- **WHAT IS REQUIRED**: Send back every record exactly.

Top of RECORDS SHOWN

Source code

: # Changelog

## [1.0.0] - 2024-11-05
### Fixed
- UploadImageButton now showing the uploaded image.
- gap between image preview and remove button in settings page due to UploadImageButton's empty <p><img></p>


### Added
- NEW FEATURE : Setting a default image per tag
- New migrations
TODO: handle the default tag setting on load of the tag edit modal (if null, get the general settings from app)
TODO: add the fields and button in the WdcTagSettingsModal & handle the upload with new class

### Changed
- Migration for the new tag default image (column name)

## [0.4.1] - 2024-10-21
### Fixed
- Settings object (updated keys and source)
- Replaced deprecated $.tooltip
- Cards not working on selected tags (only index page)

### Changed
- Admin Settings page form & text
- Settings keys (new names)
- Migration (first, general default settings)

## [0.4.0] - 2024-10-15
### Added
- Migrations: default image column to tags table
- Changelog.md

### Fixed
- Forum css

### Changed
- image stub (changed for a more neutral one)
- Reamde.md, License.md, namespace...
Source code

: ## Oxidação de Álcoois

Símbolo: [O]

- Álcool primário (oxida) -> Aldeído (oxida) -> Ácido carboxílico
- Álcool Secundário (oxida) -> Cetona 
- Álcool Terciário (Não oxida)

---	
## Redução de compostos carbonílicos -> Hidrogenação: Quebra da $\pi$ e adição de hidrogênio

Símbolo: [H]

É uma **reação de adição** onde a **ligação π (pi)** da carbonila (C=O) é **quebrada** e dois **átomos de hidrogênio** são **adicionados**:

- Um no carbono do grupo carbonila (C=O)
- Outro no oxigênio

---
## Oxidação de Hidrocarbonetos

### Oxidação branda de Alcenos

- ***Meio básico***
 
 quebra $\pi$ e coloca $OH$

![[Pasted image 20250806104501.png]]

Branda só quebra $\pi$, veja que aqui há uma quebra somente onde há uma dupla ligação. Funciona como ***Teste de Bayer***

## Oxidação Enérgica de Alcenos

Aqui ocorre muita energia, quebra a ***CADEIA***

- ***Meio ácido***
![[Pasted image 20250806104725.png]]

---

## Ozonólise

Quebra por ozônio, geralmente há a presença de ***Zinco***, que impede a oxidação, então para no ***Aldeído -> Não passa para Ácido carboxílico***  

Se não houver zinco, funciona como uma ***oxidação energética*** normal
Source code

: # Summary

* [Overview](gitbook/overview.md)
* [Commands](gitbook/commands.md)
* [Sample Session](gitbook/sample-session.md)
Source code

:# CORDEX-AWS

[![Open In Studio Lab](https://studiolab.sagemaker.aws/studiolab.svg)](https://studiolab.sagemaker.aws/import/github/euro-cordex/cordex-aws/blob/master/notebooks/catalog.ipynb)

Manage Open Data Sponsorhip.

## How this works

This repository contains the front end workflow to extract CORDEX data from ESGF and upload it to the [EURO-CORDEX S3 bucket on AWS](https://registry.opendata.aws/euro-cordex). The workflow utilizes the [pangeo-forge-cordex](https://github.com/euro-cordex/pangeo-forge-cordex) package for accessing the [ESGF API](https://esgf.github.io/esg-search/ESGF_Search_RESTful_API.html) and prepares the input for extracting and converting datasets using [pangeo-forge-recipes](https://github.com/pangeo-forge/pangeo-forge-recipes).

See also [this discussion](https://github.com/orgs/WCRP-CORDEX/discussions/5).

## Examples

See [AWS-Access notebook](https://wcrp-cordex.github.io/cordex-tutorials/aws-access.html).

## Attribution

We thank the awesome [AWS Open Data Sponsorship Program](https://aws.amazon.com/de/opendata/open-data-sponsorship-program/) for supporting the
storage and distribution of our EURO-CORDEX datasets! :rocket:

Bottom of RECORDS SHOWN

- **EXERCISE SOLUTION**:
Source code

: # Changelog

## [1.0.0] - 2024-11-05
### Fixed
- UploadImageButton now showing the uploaded image.
- gap between image preview and remove button in settings page due to UploadImageButton's empty <p><img></p>


### Added
- NEW FEATURE : Setting a default image per tag
- New migrations
TODO: handle the default tag setting on load of the tag edit modal (if null, get the general settings from app)
TODO: add the fields and button in the WdcTagSettingsModal & handle the upload with new class

### Changed
- Migration for the new tag default image (column name)

## [0.4.1] - 2024-10-21
### Fixed
- Settings object (updated keys and source)
- Replaced deprecated $.tooltip
- Cards not working on selected tags (only index page)

### Changed
- Admin Settings page form & text
- Settings keys (new names)
- Migration (first, general default settings)

## [0.4.0] - 2024-10-15
### Added
- Migrations: default image column to tags table
- Changelog.md

### Fixed
- Forum css

### Changed
- image stub (changed for a more neutral one)
- Reamde.md, License.md, namespace...
Source code

: ## Oxidação de Álcoois

Símbolo: [O]

- Álcool primário (oxida) -> Aldeído (oxida) -> Ácido carboxílico
- Álcool Secundário (oxida) -> Cetona 
- Álcool Terciário (Não oxida)

---	
## Redução de compostos carbonílicos -> Hidrogenação: Quebra da $\pi$ e adição de hidrogênio

Símbolo: [H]

É uma **reação de adição** onde a **ligação π (pi)** da carbonila (C=O) é **quebrada** e dois **átomos de hidrogênio** são **adicionados**:

- Um no carbono do grupo carbonila (C=O)
- Outro no oxigênio

---
## Oxidação de Hidrocarbonetos

### Oxidação branda de Alcenos

- ***Meio básico***
 
 quebra $\pi$ e coloca $OH$

![[Pasted image 20250806104501.png]]

Branda só quebra $\pi$, veja que aqui há uma quebra somente onde há uma dupla ligação. Funciona como ***Teste de Bayer***

## Oxidação Enérgica de Alcenos

Aqui ocorre muita energia, quebra a ***CADEIA***

- ***Meio ácido***
![[Pasted image 20250806104725.png]]

---

## Ozonólise

Quebra por ozônio, geralmente há a presença de ***Zinco***, que impede a oxidação, então para no ***Aldeído -> Não passa para Ácido carboxílico***  

Se não houver zinco, funciona como uma ***oxidação energética*** normal
Source code

: # Summary

* [Overview](gitbook/overview.md)
* [Commands](gitbook/commands.md)
* [Sample Session](gitbook/sample-session.md)
Source code

:# CORDEX-AWS

[![Open In Studio Lab](https://studiolab.sagemaker.aws/studiolab.svg)](https://studiolab.sagemaker.aws/import/github/euro-cordex/cordex-aws/blob/master/notebooks/catalog.ipynb)

Manage Open Data Sponsorhip.

## How this works

This repository contains the front end workflow to extract CORDEX data from ESGF and upload it to the [EURO-CORDEX S3 bucket on AWS](https://registry.opendata.aws/euro-cordex). The workflow utilizes the [pangeo-forge-cordex](https://github.com/euro-cordex/pangeo-forge-cordex) package for accessing the [ESGF API](https://esgf.github.io/esg-search/ESGF_Search_RESTful_API.html) and prepares the input for extracting and converting datasets using [pangeo-forge-recipes](https://github.com/pangeo-forge/pangeo-forge-recipes).

See also [this discussion](https://github.com/orgs/WCRP-CORDEX/discussions/5).

## Examples

See [AWS-Access notebook](https://wcrp-cordex.github.io/cordex-tutorials/aws-access.html).

## Attribution

We thank the awesome [AWS Open Data Sponsorship Program](https://aws.amazon.com/de/opendata/open-data-sponsorship-program/) for supporting the
storage and distribution of our EURO-CORDEX datasets! :rocket:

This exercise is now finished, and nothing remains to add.